Mitchell’s seminal works, Ghostwritten, Number9Dream and Cloud Atlas, were also conceived, written and published almost two decades ago, in an era when British speculative fiction still seemed split into rival camps: post-’60s fantasy versus tech-savvy post-cyberpunk, Michael Moorcock versus Jeff Noon. Mitchell, like Alan Moore and Neil Gaiman before him, seemed to casually vapourise those bipolarities, co-opting elements of mythology, alternative history and hyper-realism into his narratives. His body of work is a metaverse populated by recurring characters and cameos. How does he feel when he looks back on those early books?

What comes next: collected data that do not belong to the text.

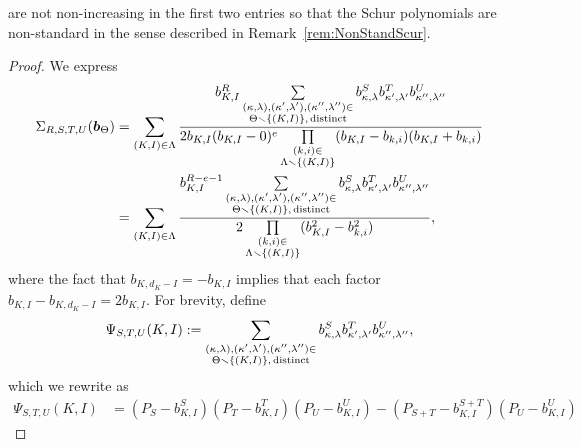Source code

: \documentclass{amsart}
\theoremstyle{definition}
\theoremstyle{remark}
\newcommand{\bs}{\boldsymbol}
\begin{document}
are not non-increasing in the first two entries so that the Schur polynomials are non-standard in the
sense described in Remark~\ref{rem:NonStandScur}.
\begin{proof}
We express
\begin{align*}
    \Sigma_{R,S,T,U}(\bs{b}_\Theta)
    &=
    \sum\limits_{(K,I) \in \Lambda}
        \frac{b_{K,I}^{R}
            \sum\limits_{\substack{(\kappa,\lambda),(\kappa^\prime,\lambda^\prime),
                (\kappa^{\prime\prime},\lambda^{\prime\prime})\in \\
                \Theta\smallsetminus \{(K,I)\},\,
                \mbox{\scriptsize distinct}}}
                    b_{\kappa,\lambda}^S b_{\kappa^\prime,\lambda^\prime}^T
                    b_{\kappa^{\prime\prime},\lambda^{\prime\prime}}^U }
                {2b_{K,I} (b_{K,I} - 0)^e \prod\limits_{\substack{(k,i)\in \\ \Lambda\smallsetminus \{(K,I)\} }}
                    (b_{K,I} - b_{k,i})(b_{K,I} + b_{k,i}) }
    \\&=
    \sum\limits_{(K,I) \in \Lambda}
        \frac{b_{K,I}^{R-e-1}
            \sum\limits_{\substack{(\kappa,\lambda),(\kappa^\prime,\lambda^\prime),
                (\kappa^{\prime\prime},\lambda^{\prime\prime})\in \\
                \Theta\smallsetminus \{(K,I)\},\,
                \mbox{\scriptsize distinct}}}
                    b_{\kappa,\lambda}^S b_{\kappa^\prime,\lambda^\prime}^T
                    b_{\kappa^{\prime\prime},\lambda^{\prime\prime}}^U }
                {2\prod\limits_{\substack{(k,i)\in \\ \Lambda\smallsetminus \{(K,I)\} }}
                    (b_{K,I}^2 - b_{k,i}^2) },
\end{align*}
where the fact that $b_{K,d_K - I} = -b_{K,I}$ implies that each factor $b_{K,I} - b_{K,d_K - I} = 2b_{K,I}$.
For brevity, define
\[
    \Psi_{S,T,U}(K,I)   :=
        \sum\limits_{\substack{(\kappa,\lambda),(\kappa^\prime,\lambda^\prime),
            (\kappa^{\prime\prime},\lambda^{\prime\prime})\in \\
            \Theta\smallsetminus \{(K,I)\},\,
            \mbox{\scriptsize distinct}}}
         b_{\kappa,\lambda}^S b_{\kappa^\prime,\lambda^\prime}^T
         b_{\kappa^{\prime\prime},\lambda^{\prime\prime}}^U,
\]
which we rewrite as
\begin{align}
    \nonumber
    \Psi_{S,T,U}(K,I)
    &=  (P_S - b_{K,I}^S)(P_T - b_{K,I}^T)(P_U - b_{K,I}^U)
            - (P_{S+T} - b_{K,I}^{S+T})(P_U - b_{K,I}^U)

\end{align}
\end{proof}
\end{document}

“It’s pretty excruciating when I read the first couple, to be honest. I just see things I’d do differently now. I made my peace with it by telling myself they were the best books that the who-I-was-then could have written, so I’ll give him a pass and not beat myself up for his gaucheness of style and over-keenness of metaphors and similes. I now view (those books) as storehouses of characters and ideas that I can, not recycle, but maybe update and utilise in new contexts and see what that apparatus, what those conceits, those characters, those worlds, what 20 years have done to them. It’s like updating the Dalek. There’s some kind of a trade-off. When you’re younger you have ideas shooting out of every orifice. That subsides; with luck it’s replaced with technique and craft and an awareness of why otherwise good writing can ossify and fail, and, with luck, the sum of the trade-off is in your favour as you age.”

Utopia Avenue is published by Sceptre Hodder & Stoughton.